## Extracted records
----
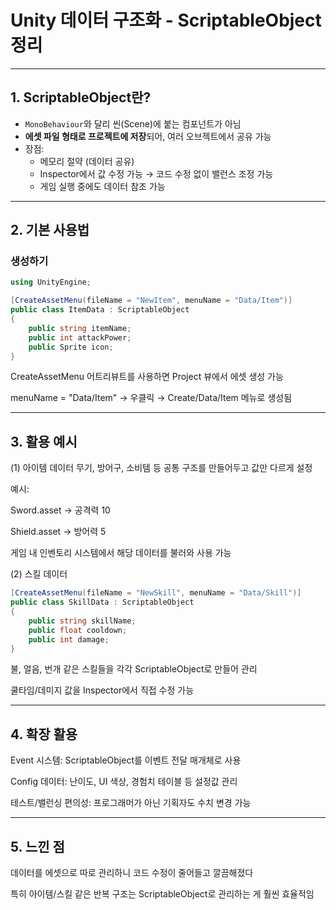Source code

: # Unity 데이터 구조화 - ScriptableObject 정리

---

## 1. ScriptableObject란?
- `MonoBehaviour`와 달리 씬(Scene)에 붙는 컴포넌트가 아님  
- **에셋 파일 형태로 프로젝트에 저장**되어, 여러 오브젝트에서 공유 가능  
- 장점:
  - 메모리 절약 (데이터 공유)
  - Inspector에서 값 수정 가능 → 코드 수정 없이 밸런스 조정 가능
  - 게임 실행 중에도 데이터 참조 가능

---

## 2. 기본 사용법

### 생성하기
```csharp
using UnityEngine;

[CreateAssetMenu(fileName = "NewItem", menuName = "Data/Item")]
public class ItemData : ScriptableObject
{
    public string itemName;
    public int attackPower;
    public Sprite icon;
}
```
CreateAssetMenu 어트리뷰트를 사용하면 Project 뷰에서 에셋 생성 가능

menuName = "Data/Item" → 우클릭 → Create/Data/Item 메뉴로 생성됨

---

## 3. 활용 예시
(1) 아이템 데이터
무기, 방어구, 소비템 등 공통 구조를 만들어두고 값만 다르게 설정

예시:

Sword.asset → 공격력 10

Shield.asset → 방어력 5

게임 내 인벤토리 시스템에서 해당 데이터를 불러와 사용 가능

(2) 스킬 데이터
```csharp
[CreateAssetMenu(fileName = "NewSkill", menuName = "Data/Skill")]
public class SkillData : ScriptableObject
{
    public string skillName;
    public float cooldown;
    public int damage;
}
```

불, 얼음, 번개 같은 스킬들을 각각 ScriptableObject로 만들어 관리

쿨타임/데미지 값을 Inspector에서 직접 수정 가능

---

## 4. 확장 활용
Event 시스템: ScriptableObject를 이벤트 전달 매개체로 사용

Config 데이터: 난이도, UI 색상, 경험치 테이블 등 설정값 관리

테스트/밸런싱 편의성: 프로그래머가 아닌 기획자도 수치 변경 가능

---

## 5. 느낀 점
데이터를 에셋으로 따로 관리하니 코드 수정이 줄어들고 깔끔해졌다

특히 아이템/스킬 같은 반복 구조는 ScriptableObject로 관리하는 게 훨씬 효율적임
----
Word for word, restate all of the entries above and leave each picture out.

Source code

: # Unity 데이터 구조화 - ScriptableObject 정리

---

## 1. ScriptableObject란?
- `MonoBehaviour`와 달리 씬(Scene)에 붙는 컴포넌트가 아님  
- **에셋 파일 형태로 프로젝트에 저장**되어, 여러 오브젝트에서 공유 가능  
- 장점:
  - 메모리 절약 (데이터 공유)
  - Inspector에서 값 수정 가능 → 코드 수정 없이 밸런스 조정 가능
  - 게임 실행 중에도 데이터 참조 가능

---

## 2. 기본 사용법

### 생성하기
```csharp
using UnityEngine;

[CreateAssetMenu(fileName = "NewItem", menuName = "Data/Item")]
public class ItemData : ScriptableObject
{
    public string itemName;
    public int attackPower;
    public Sprite icon;
}
```
CreateAssetMenu 어트리뷰트를 사용하면 Project 뷰에서 에셋 생성 가능

menuName = "Data/Item" → 우클릭 → Create/Data/Item 메뉴로 생성됨

---

## 3. 활용 예시
(1) 아이템 데이터
무기, 방어구, 소비템 등 공통 구조를 만들어두고 값만 다르게 설정

예시:

Sword.asset → 공격력 10

Shield.asset → 방어력 5

게임 내 인벤토리 시스템에서 해당 데이터를 불러와 사용 가능

(2) 스킬 데이터
```csharp
[CreateAssetMenu(fileName = "NewSkill", menuName = "Data/Skill")]
public class SkillData : ScriptableObject
{
    public string skillName;
    public float cooldown;
    public int damage;
}
```

불, 얼음, 번개 같은 스킬들을 각각 ScriptableObject로 만들어 관리

쿨타임/데미지 값을 Inspector에서 직접 수정 가능

---

## 4. 확장 활용
Event 시스템: ScriptableObject를 이벤트 전달 매개체로 사용

Config 데이터: 난이도, UI 색상, 경험치 테이블 등 설정값 관리

테스트/밸런싱 편의성: 프로그래머가 아닌 기획자도 수치 변경 가능

---

## 5. 느낀 점
데이터를 에셋으로 따로 관리하니 코드 수정이 줄어들고 깔끔해졌다

특히 아이템/스킬 같은 반복 구조는 ScriptableObject로 관리하는 게 훨씬 효율적임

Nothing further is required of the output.